Each entry needs to be reproduced exactly, with none left out.

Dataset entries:
Content starts

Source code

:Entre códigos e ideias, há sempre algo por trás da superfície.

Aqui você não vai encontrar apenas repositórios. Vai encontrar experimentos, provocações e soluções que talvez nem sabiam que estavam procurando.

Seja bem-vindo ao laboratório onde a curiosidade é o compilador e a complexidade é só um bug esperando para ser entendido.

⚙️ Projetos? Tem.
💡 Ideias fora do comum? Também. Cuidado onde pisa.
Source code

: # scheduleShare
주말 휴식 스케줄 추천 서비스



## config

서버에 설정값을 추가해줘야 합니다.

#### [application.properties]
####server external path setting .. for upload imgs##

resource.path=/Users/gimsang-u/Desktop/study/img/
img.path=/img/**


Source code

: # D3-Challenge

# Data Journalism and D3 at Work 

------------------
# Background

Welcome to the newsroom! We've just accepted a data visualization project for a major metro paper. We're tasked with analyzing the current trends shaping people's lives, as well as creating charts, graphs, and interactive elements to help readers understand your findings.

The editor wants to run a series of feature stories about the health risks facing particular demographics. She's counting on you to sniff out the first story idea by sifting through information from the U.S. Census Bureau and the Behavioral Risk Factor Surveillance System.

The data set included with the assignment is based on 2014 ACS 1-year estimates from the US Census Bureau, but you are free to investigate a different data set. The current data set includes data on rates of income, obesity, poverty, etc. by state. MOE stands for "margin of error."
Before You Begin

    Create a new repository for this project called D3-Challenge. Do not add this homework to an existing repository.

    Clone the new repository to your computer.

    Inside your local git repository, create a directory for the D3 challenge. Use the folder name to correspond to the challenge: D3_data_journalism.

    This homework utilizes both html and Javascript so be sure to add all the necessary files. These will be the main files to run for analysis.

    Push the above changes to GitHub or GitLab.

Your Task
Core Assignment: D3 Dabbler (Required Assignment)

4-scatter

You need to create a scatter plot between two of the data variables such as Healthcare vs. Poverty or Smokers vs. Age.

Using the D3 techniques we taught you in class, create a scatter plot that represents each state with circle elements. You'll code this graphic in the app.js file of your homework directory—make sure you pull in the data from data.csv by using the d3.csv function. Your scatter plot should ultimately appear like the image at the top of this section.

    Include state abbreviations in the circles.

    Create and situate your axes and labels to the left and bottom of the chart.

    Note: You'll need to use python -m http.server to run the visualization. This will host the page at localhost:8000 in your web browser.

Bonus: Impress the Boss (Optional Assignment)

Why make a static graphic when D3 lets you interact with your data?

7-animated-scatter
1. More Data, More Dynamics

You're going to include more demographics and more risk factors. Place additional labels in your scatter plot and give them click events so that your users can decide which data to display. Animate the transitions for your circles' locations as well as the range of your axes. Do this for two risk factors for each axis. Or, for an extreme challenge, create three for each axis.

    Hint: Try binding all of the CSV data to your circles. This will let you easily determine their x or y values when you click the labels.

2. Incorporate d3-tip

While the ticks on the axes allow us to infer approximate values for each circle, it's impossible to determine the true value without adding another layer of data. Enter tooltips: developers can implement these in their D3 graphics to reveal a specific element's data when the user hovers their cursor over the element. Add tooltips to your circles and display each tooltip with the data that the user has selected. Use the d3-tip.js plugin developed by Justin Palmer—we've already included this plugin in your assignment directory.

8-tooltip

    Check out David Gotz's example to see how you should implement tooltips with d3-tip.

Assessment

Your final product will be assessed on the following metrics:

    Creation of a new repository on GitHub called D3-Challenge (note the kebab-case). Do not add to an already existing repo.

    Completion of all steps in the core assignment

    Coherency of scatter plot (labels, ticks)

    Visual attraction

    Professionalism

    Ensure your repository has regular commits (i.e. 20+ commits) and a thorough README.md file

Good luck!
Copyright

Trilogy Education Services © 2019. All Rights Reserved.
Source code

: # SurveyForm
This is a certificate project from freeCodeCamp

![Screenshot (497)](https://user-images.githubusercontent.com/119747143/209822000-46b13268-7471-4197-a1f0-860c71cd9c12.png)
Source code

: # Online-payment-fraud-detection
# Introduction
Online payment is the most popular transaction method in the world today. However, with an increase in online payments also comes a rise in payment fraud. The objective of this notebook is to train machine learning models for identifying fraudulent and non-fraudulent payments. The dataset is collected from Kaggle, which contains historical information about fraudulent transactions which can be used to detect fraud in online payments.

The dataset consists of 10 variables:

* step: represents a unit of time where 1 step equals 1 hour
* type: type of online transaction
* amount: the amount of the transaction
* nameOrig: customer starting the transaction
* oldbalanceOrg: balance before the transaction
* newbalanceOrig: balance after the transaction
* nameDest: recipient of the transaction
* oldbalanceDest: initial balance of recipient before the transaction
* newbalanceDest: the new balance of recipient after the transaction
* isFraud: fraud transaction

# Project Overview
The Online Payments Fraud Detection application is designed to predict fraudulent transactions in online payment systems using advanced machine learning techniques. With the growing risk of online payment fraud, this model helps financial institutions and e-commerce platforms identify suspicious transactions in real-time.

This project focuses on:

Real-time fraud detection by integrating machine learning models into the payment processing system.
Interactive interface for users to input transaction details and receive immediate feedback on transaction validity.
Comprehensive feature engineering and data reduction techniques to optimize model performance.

Content ends

- [RESPONSE BELOW]:
Source code

:Entre códigos e ideias, há sempre algo por trás da superfície.

Aqui você não vai encontrar apenas repositórios. Vai encontrar experimentos, provocações e soluções que talvez nem sabiam que estavam procurando.

Seja bem-vindo ao laboratório onde a curiosidade é o compilador e a complexidade é só um bug esperando para ser entendido.

⚙️ Projetos? Tem.
💡 Ideias fora do comum? Também. Cuidado onde pisa.
Source code

: # scheduleShare
주말 휴식 스케줄 추천 서비스



## config

서버에 설정값을 추가해줘야 합니다.

#### [application.properties]
####server external path setting .. for upload imgs##

resource.path=/Users/gimsang-u/Desktop/study/img/
img.path=/img/**


Source code

: # D3-Challenge

# Data Journalism and D3 at Work 

------------------
# Background

Welcome to the newsroom! We've just accepted a data visualization project for a major metro paper. We're tasked with analyzing the current trends shaping people's lives, as well as creating charts, graphs, and interactive elements to help readers understand your findings.

The editor wants to run a series of feature stories about the health risks facing particular demographics. She's counting on you to sniff out the first story idea by sifting through information from the U.S. Census Bureau and the Behavioral Risk Factor Surveillance System.

The data set included with the assignment is based on 2014 ACS 1-year estimates from the US Census Bureau, but you are free to investigate a different data set. The current data set includes data on rates of income, obesity, poverty, etc. by state. MOE stands for "margin of error."
Before You Begin

    Create a new repository for this project called D3-Challenge. Do not add this homework to an existing repository.

    Clone the new repository to your computer.

    Inside your local git repository, create a directory for the D3 challenge. Use the folder name to correspond to the challenge: D3_data_journalism.

    This homework utilizes both html and Javascript so be sure to add all the necessary files. These will be the main files to run for analysis.

    Push the above changes to GitHub or GitLab.

Your Task
Core Assignment: D3 Dabbler (Required Assignment)

4-scatter

You need to create a scatter plot between two of the data variables such as Healthcare vs. Poverty or Smokers vs. Age.

Using the D3 techniques we taught you in class, create a scatter plot that represents each state with circle elements. You'll code this graphic in the app.js file of your homework directory—make sure you pull in the data from data.csv by using the d3.csv function. Your scatter plot should ultimately appear like the image at the top of this section.

    Include state abbreviations in the circles.

    Create and situate your axes and labels to the left and bottom of the chart.

    Note: You'll need to use python -m http.server to run the visualization. This will host the page at localhost:8000 in your web browser.

Bonus: Impress the Boss (Optional Assignment)

Why make a static graphic when D3 lets you interact with your data?

7-animated-scatter
1. More Data, More Dynamics

You're going to include more demographics and more risk factors. Place additional labels in your scatter plot and give them click events so that your users can decide which data to display. Animate the transitions for your circles' locations as well as the range of your axes. Do this for two risk factors for each axis. Or, for an extreme challenge, create three for each axis.

    Hint: Try binding all of the CSV data to your circles. This will let you easily determine their x or y values when you click the labels.

2. Incorporate d3-tip

While the ticks on the axes allow us to infer approximate values for each circle, it's impossible to determine the true value without adding another layer of data. Enter tooltips: developers can implement these in their D3 graphics to reveal a specific element's data when the user hovers their cursor over the element. Add tooltips to your circles and display each tooltip with the data that the user has selected. Use the d3-tip.js plugin developed by Justin Palmer—we've already included this plugin in your assignment directory.

8-tooltip

    Check out David Gotz's example to see how you should implement tooltips with d3-tip.

Assessment

Your final product will be assessed on the following metrics:

    Creation of a new repository on GitHub called D3-Challenge (note the kebab-case). Do not add to an already existing repo.

    Completion of all steps in the core assignment

    Coherency of scatter plot (labels, ticks)

    Visual attraction

    Professionalism

    Ensure your repository has regular commits (i.e. 20+ commits) and a thorough README.md file

Good luck!
Copyright

Trilogy Education Services © 2019. All Rights Reserved.
Source code

: # SurveyForm
This is a certificate project from freeCodeCamp

![Screenshot (497)](https://user-images.githubusercontent.com/119747143/209822000-46b13268-7471-4197-a1f0-860c71cd9c12.png)
Source code

: # Online-payment-fraud-detection
# Introduction
Online payment is the most popular transaction method in the world today. However, with an increase in online payments also comes a rise in payment fraud. The objective of this notebook is to train machine learning models for identifying fraudulent and non-fraudulent payments. The dataset is collected from Kaggle, which contains historical information about fraudulent transactions which can be used to detect fraud in online payments.

The dataset consists of 10 variables:

* step: represents a unit of time where 1 step equals 1 hour
* type: type of online transaction
* amount: the amount of the transaction
* nameOrig: customer starting the transaction
* oldbalanceOrg: balance before the transaction
* newbalanceOrig: balance after the transaction
* nameDest: recipient of the transaction
* oldbalanceDest: initial balance of recipient before the transaction
* newbalanceDest: the new balance of recipient after the transaction
* isFraud: fraud transaction

# Project Overview
The Online Payments Fraud Detection application is designed to predict fraudulent transactions in online payment systems using advanced machine learning techniques. With the growing risk of online payment fraud, this model helps financial institutions and e-commerce platforms identify suspicious transactions in real-time.

This project focuses on:

Real-time fraud detection by integrating machine learning models into the payment processing system.
Interactive interface for users to input transaction details and receive immediate feedback on transaction validity.
Comprehensive feature engineering and data reduction techniques to optimize model performance.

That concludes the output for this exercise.